[Saved data entries]
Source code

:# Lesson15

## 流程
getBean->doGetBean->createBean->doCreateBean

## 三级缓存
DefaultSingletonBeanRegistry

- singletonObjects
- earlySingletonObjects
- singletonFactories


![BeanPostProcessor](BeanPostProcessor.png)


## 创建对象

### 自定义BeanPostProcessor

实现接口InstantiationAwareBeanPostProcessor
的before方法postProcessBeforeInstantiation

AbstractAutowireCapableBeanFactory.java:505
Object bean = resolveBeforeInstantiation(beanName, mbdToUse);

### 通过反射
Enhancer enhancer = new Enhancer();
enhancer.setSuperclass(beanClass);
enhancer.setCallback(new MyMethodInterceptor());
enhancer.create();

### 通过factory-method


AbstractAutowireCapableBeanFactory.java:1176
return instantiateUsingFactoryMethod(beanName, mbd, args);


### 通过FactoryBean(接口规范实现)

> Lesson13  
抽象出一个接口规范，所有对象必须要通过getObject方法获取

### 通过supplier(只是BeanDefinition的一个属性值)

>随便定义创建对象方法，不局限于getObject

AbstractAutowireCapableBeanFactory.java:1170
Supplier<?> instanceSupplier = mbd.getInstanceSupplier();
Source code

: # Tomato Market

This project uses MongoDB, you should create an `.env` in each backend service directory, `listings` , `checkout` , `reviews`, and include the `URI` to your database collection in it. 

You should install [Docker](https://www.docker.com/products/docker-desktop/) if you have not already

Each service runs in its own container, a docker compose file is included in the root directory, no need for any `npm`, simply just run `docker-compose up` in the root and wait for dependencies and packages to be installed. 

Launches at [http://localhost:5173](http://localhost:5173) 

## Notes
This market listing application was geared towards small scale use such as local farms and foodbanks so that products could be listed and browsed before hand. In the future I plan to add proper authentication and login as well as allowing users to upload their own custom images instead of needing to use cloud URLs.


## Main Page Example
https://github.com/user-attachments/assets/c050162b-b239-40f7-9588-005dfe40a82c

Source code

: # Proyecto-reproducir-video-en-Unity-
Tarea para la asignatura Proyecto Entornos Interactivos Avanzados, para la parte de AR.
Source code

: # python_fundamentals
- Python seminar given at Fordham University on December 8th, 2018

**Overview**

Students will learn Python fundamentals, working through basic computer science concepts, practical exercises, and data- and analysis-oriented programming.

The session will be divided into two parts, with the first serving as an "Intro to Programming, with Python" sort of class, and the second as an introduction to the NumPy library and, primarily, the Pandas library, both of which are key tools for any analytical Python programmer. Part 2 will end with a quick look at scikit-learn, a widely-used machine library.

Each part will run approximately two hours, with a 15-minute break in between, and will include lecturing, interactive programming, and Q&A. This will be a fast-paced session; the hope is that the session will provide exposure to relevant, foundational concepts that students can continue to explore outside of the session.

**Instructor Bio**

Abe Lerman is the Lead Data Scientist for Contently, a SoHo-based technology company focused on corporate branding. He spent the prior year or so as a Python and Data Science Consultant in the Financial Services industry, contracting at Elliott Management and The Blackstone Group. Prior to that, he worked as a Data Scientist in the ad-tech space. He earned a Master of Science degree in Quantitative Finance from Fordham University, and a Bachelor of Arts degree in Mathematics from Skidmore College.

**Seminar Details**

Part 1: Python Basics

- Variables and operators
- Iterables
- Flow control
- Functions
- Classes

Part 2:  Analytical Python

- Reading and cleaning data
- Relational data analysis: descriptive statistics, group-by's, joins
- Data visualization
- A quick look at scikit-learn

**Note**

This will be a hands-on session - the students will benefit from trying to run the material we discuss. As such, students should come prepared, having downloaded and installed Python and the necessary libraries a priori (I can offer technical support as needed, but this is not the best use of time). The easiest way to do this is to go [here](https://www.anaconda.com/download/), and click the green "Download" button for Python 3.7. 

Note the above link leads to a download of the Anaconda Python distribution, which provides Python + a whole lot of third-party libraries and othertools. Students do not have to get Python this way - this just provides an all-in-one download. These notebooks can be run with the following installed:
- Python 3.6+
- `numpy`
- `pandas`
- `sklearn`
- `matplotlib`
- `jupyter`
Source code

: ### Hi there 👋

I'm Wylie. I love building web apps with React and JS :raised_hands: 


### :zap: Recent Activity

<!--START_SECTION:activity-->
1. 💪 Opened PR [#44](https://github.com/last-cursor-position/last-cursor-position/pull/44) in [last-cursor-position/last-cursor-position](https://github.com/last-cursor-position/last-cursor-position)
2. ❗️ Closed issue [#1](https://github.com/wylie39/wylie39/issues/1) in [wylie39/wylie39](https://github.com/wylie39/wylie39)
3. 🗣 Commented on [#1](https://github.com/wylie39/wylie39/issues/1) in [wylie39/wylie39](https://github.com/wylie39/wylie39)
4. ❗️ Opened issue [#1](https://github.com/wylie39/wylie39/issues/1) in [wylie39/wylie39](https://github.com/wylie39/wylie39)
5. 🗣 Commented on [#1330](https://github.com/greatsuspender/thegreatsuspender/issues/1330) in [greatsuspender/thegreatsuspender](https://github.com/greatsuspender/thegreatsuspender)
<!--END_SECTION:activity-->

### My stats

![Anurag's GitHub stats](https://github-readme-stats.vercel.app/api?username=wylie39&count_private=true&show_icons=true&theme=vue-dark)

▶ _YOUR ASSIGNMENT_: Wherever a line of the entries holds the string "Opened", copy that line.

▶ _REPLY_:
1. 💪 Opened PR [#44](https://github.com/last-cursor-position/last-cursor-position/pull/44) in [last-cursor-position/last-cursor-position](https://github.com/last-cursor-position/last-cursor-position)
4. ❗️ Opened issue [#1](https://github.com/wylie39/wylie39/issues/1) in [wylie39/wylie39](https://github.com/wylie39/wylie39)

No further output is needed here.